Load CSV file with Spark
Solution 1
Are you sure that all the lines have at least 2 columns? Can you try something like, just to check?:
sc.textFile("file.csv") \
.map(lambda line: line.split(",")) \
.filter(lambda line: len(line)>1) \
.map(lambda line: (line[0],line[1])) \
.collect()
Alternatively, you could print the culprit (if any):
sc.textFile("file.csv") \
.map(lambda line: line.split(",")) \
.filter(lambda line: len(line)<=1) \
.collect()
Solution 2
Spark 2.0.0+
You can use built-in csv data source directly:
spark.read.csv(
"some_input_file.csv",
header=True,
mode="DROPMALFORMED",
schema=schema
)
or
(
spark.read
.schema(schema)
.option("header", "true")
.option("mode", "DROPMALFORMED")
.csv("some_input_file.csv")
)
without including any external dependencies.
Spark < 2.0.0:
Instead of manual parsing, which is far from trivial in a general case, I would recommend spark-csv
:
Make sure that Spark CSV is included in the path (--packages
, --jars
, --driver-class-path
)
And load your data as follows:
df = (
sqlContext
.read.format("com.databricks.spark.csv")
.option("header", "true")
.option("inferschema", "true")
.option("mode", "DROPMALFORMED")
.load("some_input_file.csv")
)
It can handle loading, schema inference, dropping malformed lines and doesn't require passing data from Python to the JVM.
Note:
If you know the schema, it is better to avoid schema inference and pass it to DataFrameReader
. Assuming you have three columns - integer, double and string:
from pyspark.sql.types import StructType, StructField
from pyspark.sql.types import DoubleType, IntegerType, StringType
schema = StructType([
StructField("A", IntegerType()),
StructField("B", DoubleType()),
StructField("C", StringType())
])
(
sqlContext
.read
.format("com.databricks.spark.csv")
.schema(schema)
.option("header", "true")
.option("mode", "DROPMALFORMED")
.load("some_input_file.csv")
)
Solution 3
from pyspark.sql import SparkSession
spark = SparkSession \
.builder \
.appName("Python Spark SQL basic example") \
.config("spark.some.config.option", "some-value") \
.getOrCreate()
df = spark.read.csv("/home/stp/test1.csv",header=True,sep="|")
print(df.collect())
Solution 4
And yet another option which consist in reading the CSV file using Pandas and then importing the Pandas DataFrame into Spark.
For example:
from pyspark import SparkContext
from pyspark.sql import SQLContext
import pandas as pd
sc = SparkContext('local','example') # if using locally
sql_sc = SQLContext(sc)
pandas_df = pd.read_csv('file.csv') # assuming the file contains a header
# pandas_df = pd.read_csv('file.csv', names = ['column 1','column 2']) # if no header
s_df = sql_sc.createDataFrame(pandas_df)
Solution 5
Simply splitting by comma will also split commas that are within fields (e.g. a,b,"1,2,3",c
), so it's not recommended. zero323's answer is good if you want to use the DataFrames API, but if you want to stick to base Spark, you can parse csvs in base Python with the csv module:
# works for both python 2 and 3
import csv
rdd = sc.textFile("file.csv")
rdd = rdd.mapPartitions(lambda x: csv.reader(x))

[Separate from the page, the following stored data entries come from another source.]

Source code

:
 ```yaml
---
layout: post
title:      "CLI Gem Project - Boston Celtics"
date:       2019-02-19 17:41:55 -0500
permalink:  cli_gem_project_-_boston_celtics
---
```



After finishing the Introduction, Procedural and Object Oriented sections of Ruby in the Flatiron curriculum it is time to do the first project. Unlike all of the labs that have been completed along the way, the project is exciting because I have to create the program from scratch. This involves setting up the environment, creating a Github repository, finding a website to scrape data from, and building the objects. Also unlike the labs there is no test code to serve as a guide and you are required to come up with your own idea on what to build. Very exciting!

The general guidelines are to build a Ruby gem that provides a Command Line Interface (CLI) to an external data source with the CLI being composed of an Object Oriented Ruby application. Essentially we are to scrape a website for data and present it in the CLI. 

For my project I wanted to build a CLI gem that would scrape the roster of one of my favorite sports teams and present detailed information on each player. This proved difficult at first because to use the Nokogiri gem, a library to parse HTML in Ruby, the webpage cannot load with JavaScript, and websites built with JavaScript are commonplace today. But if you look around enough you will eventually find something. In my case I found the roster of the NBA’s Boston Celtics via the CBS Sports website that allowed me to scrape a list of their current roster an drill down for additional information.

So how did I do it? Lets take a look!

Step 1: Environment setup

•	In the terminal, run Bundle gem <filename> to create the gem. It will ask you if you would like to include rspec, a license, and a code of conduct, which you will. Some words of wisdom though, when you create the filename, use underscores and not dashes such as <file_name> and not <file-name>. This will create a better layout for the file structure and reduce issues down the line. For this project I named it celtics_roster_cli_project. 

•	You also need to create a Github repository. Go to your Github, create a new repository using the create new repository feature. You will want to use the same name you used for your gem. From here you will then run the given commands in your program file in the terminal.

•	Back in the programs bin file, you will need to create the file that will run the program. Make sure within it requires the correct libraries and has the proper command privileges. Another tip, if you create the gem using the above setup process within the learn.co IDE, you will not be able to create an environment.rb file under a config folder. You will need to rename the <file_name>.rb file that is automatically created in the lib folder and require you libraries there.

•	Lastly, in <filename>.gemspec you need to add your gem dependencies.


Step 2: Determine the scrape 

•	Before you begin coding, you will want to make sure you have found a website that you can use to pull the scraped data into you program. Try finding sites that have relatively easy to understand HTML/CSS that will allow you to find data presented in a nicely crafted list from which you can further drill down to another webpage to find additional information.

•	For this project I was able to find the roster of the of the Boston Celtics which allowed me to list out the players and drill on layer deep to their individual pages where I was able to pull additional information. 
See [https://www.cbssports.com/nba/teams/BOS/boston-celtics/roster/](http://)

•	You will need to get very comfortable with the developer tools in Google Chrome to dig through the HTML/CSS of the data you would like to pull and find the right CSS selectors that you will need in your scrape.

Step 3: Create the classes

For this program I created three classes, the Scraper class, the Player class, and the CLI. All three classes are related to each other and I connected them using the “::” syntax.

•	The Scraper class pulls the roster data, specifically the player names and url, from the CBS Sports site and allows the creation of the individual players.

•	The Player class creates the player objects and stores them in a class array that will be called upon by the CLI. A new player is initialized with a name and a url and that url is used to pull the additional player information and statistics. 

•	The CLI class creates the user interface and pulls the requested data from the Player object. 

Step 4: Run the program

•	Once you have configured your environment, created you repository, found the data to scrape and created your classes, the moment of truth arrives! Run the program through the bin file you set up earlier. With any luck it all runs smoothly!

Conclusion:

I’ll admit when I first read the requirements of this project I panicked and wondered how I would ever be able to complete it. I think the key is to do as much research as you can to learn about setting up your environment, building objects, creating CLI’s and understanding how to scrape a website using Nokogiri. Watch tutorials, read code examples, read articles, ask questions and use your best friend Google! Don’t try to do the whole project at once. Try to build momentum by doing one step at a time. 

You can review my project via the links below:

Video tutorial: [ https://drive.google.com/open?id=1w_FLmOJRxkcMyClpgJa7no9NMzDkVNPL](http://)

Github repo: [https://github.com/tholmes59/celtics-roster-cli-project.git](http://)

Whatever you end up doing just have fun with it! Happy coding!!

EDIT: As @muon mentioned in the comments, this will treat the header like any other row so you'll need to extract it manually. For example, header = rdd.first(); rdd = rdd.filter(lambda x: x != header)
(make sure not to modify header
before the filter evaluates). But at this point, you're probably better off using a built-in csv parser.
Kernael
Updated on January 05, 2022Comments
-
Kernael over 2 years
I'm new to Spark and I'm trying to read CSV data from a file with Spark. Here's what I am doing :
sc.textFile('file.csv') .map(lambda line: (line.split(',')[0], line.split(',')[1])) .collect()

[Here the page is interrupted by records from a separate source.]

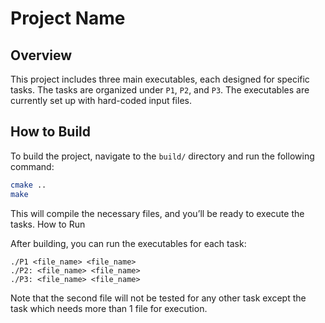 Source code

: # Project Name

## Overview
This project includes three main executables, each designed for specific tasks. The tasks are organized under `P1`, `P2`, and `P3`. The executables are currently set up with hard-coded input files.

## How to Build
To build the project, navigate to the `build/` directory and run the following command:

```bash
cmake ..
make
```

This will compile the necessary files, and you’ll be ready to execute the tasks.
How to Run

After building, you can run the executables for each task:

    ./P1 <file_name> <file_name>
    ./P2: <file_name> <file_name>
    ./P3: <file_name> <file_name>

Note that the second file will not be tested for any other task except the task which needs more than 1 file for execution.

I would expect this call to give me a list of the two first columns of my file but I'm getting this error :
File "", line 1, in IndexError: list index out of range
although my CSV file as more than one column.
-
Kernael about 9 yearsThat was it, one line with only one column, thank you.
-
WoodChopper over 8 yearsWhy would OP would like to do on spark if he is able to load data in pandas
-
zero323 about 8 yearsYou don't need Hive to use DataFrames. Regarding your solution: a) There is no need for
StringIO
.csv
can use any iterable b)__next__
shouldn't be used directly and will fail on empty line. Take a look at flatMap c) It would be much more efficient to usemapPartitions
instead of initializing reader on each line :) -
Galen Long about 8 yearsThanks so much for the corrections! Before I edit my answer, I want to make sure I understand fully. 1) Why does
rdd.mapPartitions(lambda x: csv.reader(x))
work whilerdd.map(lambda x: csv.reader(x))

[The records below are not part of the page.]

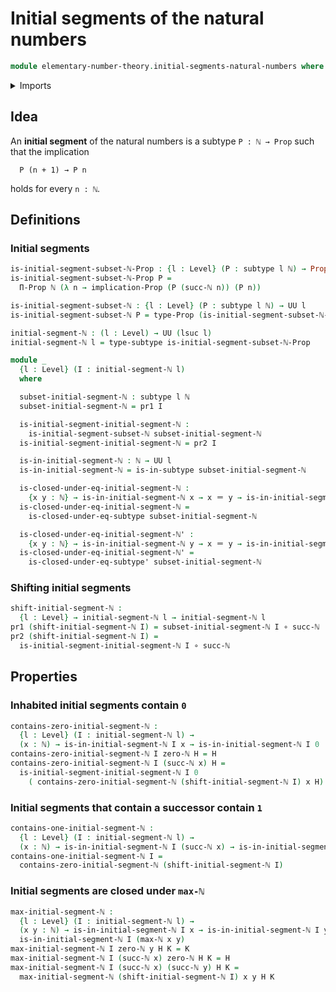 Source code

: # Initial segments of the natural numbers

```agda
module elementary-number-theory.initial-segments-natural-numbers where
```

<details><summary>Imports</summary>

```agda
open import elementary-number-theory.maximum-natural-numbers
open import elementary-number-theory.natural-numbers

open import foundation.dependent-pair-types
open import foundation.function-types
open import foundation.identity-types
open import foundation.propositions
open import foundation.subtypes
open import foundation.universe-levels
```

</details>

## Idea

An **initial segment** of the natural numbers is a subtype `P : ℕ → Prop` such
that the implication

```text
  P (n + 1) → P n
```

holds for every `n : ℕ`.

## Definitions

### Initial segments

```agda
is-initial-segment-subset-ℕ-Prop : {l : Level} (P : subtype l ℕ) → Prop l
is-initial-segment-subset-ℕ-Prop P =
  Π-Prop ℕ (λ n → implication-Prop (P (succ-ℕ n)) (P n))

is-initial-segment-subset-ℕ : {l : Level} (P : subtype l ℕ) → UU l
is-initial-segment-subset-ℕ P = type-Prop (is-initial-segment-subset-ℕ-Prop P)

initial-segment-ℕ : (l : Level) → UU (lsuc l)
initial-segment-ℕ l = type-subtype is-initial-segment-subset-ℕ-Prop

module _
  {l : Level} (I : initial-segment-ℕ l)
  where

  subset-initial-segment-ℕ : subtype l ℕ
  subset-initial-segment-ℕ = pr1 I

  is-initial-segment-initial-segment-ℕ :
    is-initial-segment-subset-ℕ subset-initial-segment-ℕ
  is-initial-segment-initial-segment-ℕ = pr2 I

  is-in-initial-segment-ℕ : ℕ → UU l
  is-in-initial-segment-ℕ = is-in-subtype subset-initial-segment-ℕ

  is-closed-under-eq-initial-segment-ℕ :
    {x y : ℕ} → is-in-initial-segment-ℕ x → x ＝ y → is-in-initial-segment-ℕ y
  is-closed-under-eq-initial-segment-ℕ =
    is-closed-under-eq-subtype subset-initial-segment-ℕ

  is-closed-under-eq-initial-segment-ℕ' :
    {x y : ℕ} → is-in-initial-segment-ℕ y → x ＝ y → is-in-initial-segment-ℕ x
  is-closed-under-eq-initial-segment-ℕ' =
    is-closed-under-eq-subtype' subset-initial-segment-ℕ
```

### Shifting initial segments

```agda
shift-initial-segment-ℕ :
  {l : Level} → initial-segment-ℕ l → initial-segment-ℕ l
pr1 (shift-initial-segment-ℕ I) = subset-initial-segment-ℕ I ∘ succ-ℕ
pr2 (shift-initial-segment-ℕ I) =
  is-initial-segment-initial-segment-ℕ I ∘ succ-ℕ
```

## Properties

### Inhabited initial segments contain `0`

```agda
contains-zero-initial-segment-ℕ :
  {l : Level} (I : initial-segment-ℕ l) →
  (x : ℕ) → is-in-initial-segment-ℕ I x → is-in-initial-segment-ℕ I 0
contains-zero-initial-segment-ℕ I zero-ℕ H = H
contains-zero-initial-segment-ℕ I (succ-ℕ x) H =
  is-initial-segment-initial-segment-ℕ I 0
    ( contains-zero-initial-segment-ℕ (shift-initial-segment-ℕ I) x H)
```

### Initial segments that contain a successor contain `1`

```agda
contains-one-initial-segment-ℕ :
  {l : Level} (I : initial-segment-ℕ l) →
  (x : ℕ) → is-in-initial-segment-ℕ I (succ-ℕ x) → is-in-initial-segment-ℕ I 1
contains-one-initial-segment-ℕ I =
  contains-zero-initial-segment-ℕ (shift-initial-segment-ℕ I)
```

### Initial segments are closed under `max-ℕ`

```agda
max-initial-segment-ℕ :
  {l : Level} (I : initial-segment-ℕ l) →
  (x y : ℕ) → is-in-initial-segment-ℕ I x → is-in-initial-segment-ℕ I y →
  is-in-initial-segment-ℕ I (max-ℕ x y)
max-initial-segment-ℕ I zero-ℕ y H K = K
max-initial-segment-ℕ I (succ-ℕ x) zero-ℕ H K = H
max-initial-segment-ℕ I (succ-ℕ x) (succ-ℕ y) H K =
  max-initial-segment-ℕ (shift-initial-segment-ℕ I) x y H K
```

throws an error? I expected both to throw the sameTypeError: can't pickle _csv.reader objects
. It also seems likemapPartitions
automatically calls some equivalent to "readlines" on thecsv.reader
object, where withmap
, I needed to call__next__
explicitly to get the lists out of thecsv.reader
. 2) Where doesflatMap
come in? Just callingmapPartitions
alone worked for me. -
Galen Long about 8 yearsIf you do this, don't forget to include the databricks csv package when you open the pyspark shell or use spark-submit. For example,
pyspark --packages com.databricks:spark-csv_2.11:1.4.0
(make sure to change the databricks/spark versions to the ones you have installed). -
zero323 about 8 years
rdd.mapPartitions(lambda x: csv.reader(x))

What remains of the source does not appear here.